Practice 4.1 Benefits of International Trade with authentic IB Economics exam questions for both SL and HL students. This question bank mirrors Paper 1, 2, 3 structure, covering key topics like microeconomics, macroeconomics, and international trade. Get instant solutions, detailed explanations, and build exam confidence with questions in the style of IB examiners.
Explain how a country's producers can achieve greater revenue by exporting goods under free trade.
Iran, officially the Islamic Republic of Iran, is located in Western Asia. It has the second-largest natural gas supply and the fourth-largest proven oil reserves in the world. The economy is heavily reliant on oil exports, which are a major source of government revenue. Although Iran has some diversified sectors, persistent inflation, currency fluctuations, and international sanctions have impacted economic performance.
In recent years, Iran has experienced fluctuating real GDP growth rates. The government collects tax revenue through a progressive personal income tax system as well as a flat corporate tax rate.
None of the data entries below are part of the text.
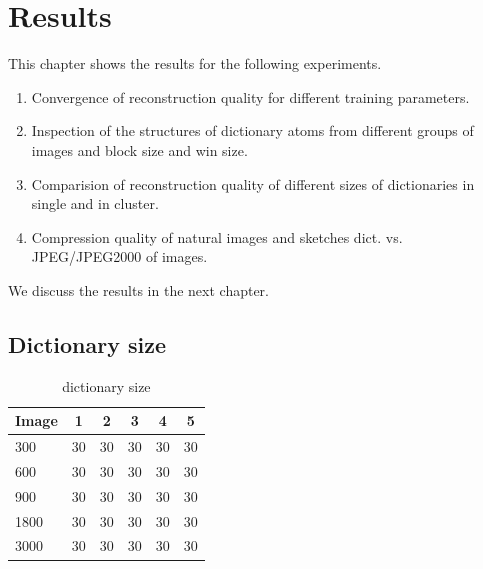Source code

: \chapter{Results}
This chapter shows the results for the following experiments.

\begin{enumerate}
Reconstruction quality is mean of PSNR of images inside and outside of the
training sets.
 \item Convergence of reconstruction quality for different training parameters.
 \item Inspection of the structures of dictionary atoms from different
groups of images and block size and win size.
 \item Comparision of reconstruction quality of different sizes of dictionaries
in single and in cluster. 
 \item Compression quality of natural images and sketches dict. vs.
JPEG/JPEG2000 of images.
\end{enumerate}

We discuss the results in the next chapter.


\section{Dictionary size}
\begin{table}[h]
\caption{dictionary size}
\centering
\begin{tabular}{l  c  c  c  c  c}
\toprule
Image & 1 & 2 & 3 & 4 & 5 \\
\hline
300 & 30 & 30 & 30 & 30 & 30 \\
600 & 30 & 30 & 30 & 30 & 30 \\
900 & 30 & 30 & 30 & 30 & 30 \\
1800 & 30 & 30 & 30 & 30 & 30 \\
3000 & 30 & 30 & 30 & 30 & 30 \\
\bottomrule
\end{tabular}
\end{table}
A value added tax (VAT) applies to most goods and services.
Table 1: Real GDP of Iran (2019–2022, approximate figures)
| Year | Real GDP (billions of US$) |
|---|---|
| 2019 | 470 |
| 2020 | 450 |
| 2021 | 465 |
| 2022 | 480 |
Table 2: Saffron Market Data in Iran (annual production and demand, approximate figures)
| Price per kg (US$) | Quantity Demanded (kg) | Quantity Supplied (kg) |
|---|---|---|
| 900 | 55 000 | 40 000 |
| 1000 | 50 000 | 50 000 |
Table 3: Selected Tax Rates in Iran
| Type of Tax | Rate |
|---|---|
| Corporate Income Tax | 20% (flat) |
| Personal Income Tax | 15% – 25% (progressive) |
| VAT (most goods/services) | 9% |
Additional information:
Using information from Table 1, calculate the approximate real GDP growth rate from 2021 to 2022. Show your working.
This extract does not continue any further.